If you're a fan of growth shares like I am, then you're in luck. The Australian share market is home to a large number of shares that are growing their earnings at an above-average rate.
Three which I think are in the buy zone are listed below. Here's why I like them:
Aristocrat Leisure Limited (ASX: ALL)
Aristocrat Leisure is one of the world's leading gaming technology companies and could be a great option for growth investors. In FY 2018 the company delivered a 47.7% increase in normalised revenue to $3,624.1 million and a 34.2% lift in normalised NPATA to $729.6 million. This impressive growth was driven by strong demand for both its pokie machines and its mobile and social games. It is the latter that I'm most bullish on. The company's digital segment finished the year with 8.1 million daily active users and was generating significant recurring revenues. With management investing heavily on customer acquisition this year and a number of games under development, I expect this segment to underpin strong earnings growth over the next decade.
Bravura Solutions Ltd (ASX: BVS)
Another growth share to consider in April is Bravura Solutions. It is a fast-growing provider of software products and services to the wealth management and funds administration industries. The key attraction to the company for me is its popular Sonata wealth management platform. Sonata has been the main driver of growth for the company in recent years and I don't expect this to change any time soon. Due to the quality of the product and its sizeable market opportunity, I expect it to support strong earnings growth for the foreseeable future.
Domino's Pizza Enterprises Ltd (ASX: DMP)

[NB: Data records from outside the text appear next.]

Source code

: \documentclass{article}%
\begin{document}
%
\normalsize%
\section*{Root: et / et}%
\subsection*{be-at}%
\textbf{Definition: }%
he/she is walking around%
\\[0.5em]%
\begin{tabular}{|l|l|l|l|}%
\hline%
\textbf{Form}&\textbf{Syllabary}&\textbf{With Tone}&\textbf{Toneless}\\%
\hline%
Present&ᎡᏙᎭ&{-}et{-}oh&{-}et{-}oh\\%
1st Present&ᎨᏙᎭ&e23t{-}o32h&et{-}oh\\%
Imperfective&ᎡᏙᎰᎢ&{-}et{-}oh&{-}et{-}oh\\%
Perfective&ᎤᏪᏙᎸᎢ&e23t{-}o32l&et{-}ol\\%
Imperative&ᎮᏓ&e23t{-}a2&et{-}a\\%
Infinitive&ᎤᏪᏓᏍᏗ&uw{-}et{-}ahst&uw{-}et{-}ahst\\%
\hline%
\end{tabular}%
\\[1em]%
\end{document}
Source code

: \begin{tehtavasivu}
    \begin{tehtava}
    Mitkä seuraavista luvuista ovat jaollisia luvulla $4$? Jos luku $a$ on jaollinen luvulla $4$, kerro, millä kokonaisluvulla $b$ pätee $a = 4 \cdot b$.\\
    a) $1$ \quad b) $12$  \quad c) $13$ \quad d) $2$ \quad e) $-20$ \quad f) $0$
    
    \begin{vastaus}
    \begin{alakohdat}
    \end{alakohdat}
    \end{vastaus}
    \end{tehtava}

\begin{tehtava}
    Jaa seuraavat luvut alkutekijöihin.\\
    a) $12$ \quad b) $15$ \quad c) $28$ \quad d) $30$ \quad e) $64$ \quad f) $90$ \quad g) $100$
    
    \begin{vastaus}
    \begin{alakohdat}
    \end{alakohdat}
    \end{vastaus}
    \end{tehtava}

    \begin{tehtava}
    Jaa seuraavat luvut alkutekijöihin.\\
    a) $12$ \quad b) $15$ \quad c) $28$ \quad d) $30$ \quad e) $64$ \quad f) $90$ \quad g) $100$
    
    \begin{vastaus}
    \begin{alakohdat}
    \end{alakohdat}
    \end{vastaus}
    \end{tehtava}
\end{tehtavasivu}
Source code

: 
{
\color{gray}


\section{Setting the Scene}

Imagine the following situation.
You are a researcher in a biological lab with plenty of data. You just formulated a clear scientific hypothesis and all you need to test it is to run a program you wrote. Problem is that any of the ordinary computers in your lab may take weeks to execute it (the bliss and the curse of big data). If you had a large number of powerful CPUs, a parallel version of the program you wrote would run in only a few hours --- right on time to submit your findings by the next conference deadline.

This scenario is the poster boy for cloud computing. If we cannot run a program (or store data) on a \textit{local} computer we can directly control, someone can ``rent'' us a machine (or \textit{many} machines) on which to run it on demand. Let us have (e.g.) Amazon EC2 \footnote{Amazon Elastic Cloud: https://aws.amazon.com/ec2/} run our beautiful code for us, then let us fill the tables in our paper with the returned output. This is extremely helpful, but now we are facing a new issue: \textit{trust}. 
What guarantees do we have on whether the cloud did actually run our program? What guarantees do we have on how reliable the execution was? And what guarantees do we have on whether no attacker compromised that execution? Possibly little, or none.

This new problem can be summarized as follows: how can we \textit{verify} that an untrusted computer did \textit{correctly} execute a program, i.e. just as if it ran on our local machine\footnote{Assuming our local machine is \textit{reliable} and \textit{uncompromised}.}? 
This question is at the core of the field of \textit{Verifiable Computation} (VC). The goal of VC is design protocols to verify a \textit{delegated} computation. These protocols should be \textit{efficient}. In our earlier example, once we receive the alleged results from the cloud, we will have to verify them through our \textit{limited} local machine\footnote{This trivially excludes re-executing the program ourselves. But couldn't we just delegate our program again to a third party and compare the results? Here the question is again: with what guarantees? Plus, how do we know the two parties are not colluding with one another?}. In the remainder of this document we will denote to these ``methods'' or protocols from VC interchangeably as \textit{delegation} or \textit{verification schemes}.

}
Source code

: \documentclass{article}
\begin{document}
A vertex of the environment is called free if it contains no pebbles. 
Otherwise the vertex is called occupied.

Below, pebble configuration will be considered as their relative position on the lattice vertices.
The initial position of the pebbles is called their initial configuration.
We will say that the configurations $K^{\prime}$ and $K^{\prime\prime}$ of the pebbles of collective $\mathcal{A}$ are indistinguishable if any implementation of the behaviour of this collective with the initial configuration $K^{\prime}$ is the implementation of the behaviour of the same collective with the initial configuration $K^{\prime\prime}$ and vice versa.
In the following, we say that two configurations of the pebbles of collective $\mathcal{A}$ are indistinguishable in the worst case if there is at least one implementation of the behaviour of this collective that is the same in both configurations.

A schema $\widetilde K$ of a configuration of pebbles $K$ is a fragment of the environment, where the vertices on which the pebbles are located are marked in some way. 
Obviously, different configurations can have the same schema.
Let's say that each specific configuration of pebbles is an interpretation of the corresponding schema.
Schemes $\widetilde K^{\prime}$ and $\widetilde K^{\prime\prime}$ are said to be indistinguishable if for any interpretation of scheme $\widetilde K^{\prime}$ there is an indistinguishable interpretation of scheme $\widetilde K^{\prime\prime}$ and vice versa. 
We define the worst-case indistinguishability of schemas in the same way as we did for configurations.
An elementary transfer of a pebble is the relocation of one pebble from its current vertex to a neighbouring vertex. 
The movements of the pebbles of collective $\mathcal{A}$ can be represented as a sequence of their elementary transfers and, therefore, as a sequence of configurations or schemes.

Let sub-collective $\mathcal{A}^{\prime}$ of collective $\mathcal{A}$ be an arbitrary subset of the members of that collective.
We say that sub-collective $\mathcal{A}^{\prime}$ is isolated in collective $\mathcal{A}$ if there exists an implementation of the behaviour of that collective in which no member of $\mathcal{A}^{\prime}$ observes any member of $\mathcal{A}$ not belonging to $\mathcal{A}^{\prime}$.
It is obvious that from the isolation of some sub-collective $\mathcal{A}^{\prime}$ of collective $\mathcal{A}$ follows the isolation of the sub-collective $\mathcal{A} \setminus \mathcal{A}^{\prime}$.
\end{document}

Although this pizza chain operator's performance over the last couple of years has been thoroughly underwhelming, I firmly believe it is worth sticking with the company. Especially given its strong market position and plans to double its store network from a total of 2,454 stores to 4,900 stores by 2025-2028. If Domino's delivers on this and can increase its margins at the same time, then it should result it above-average earnings growth over the next decade.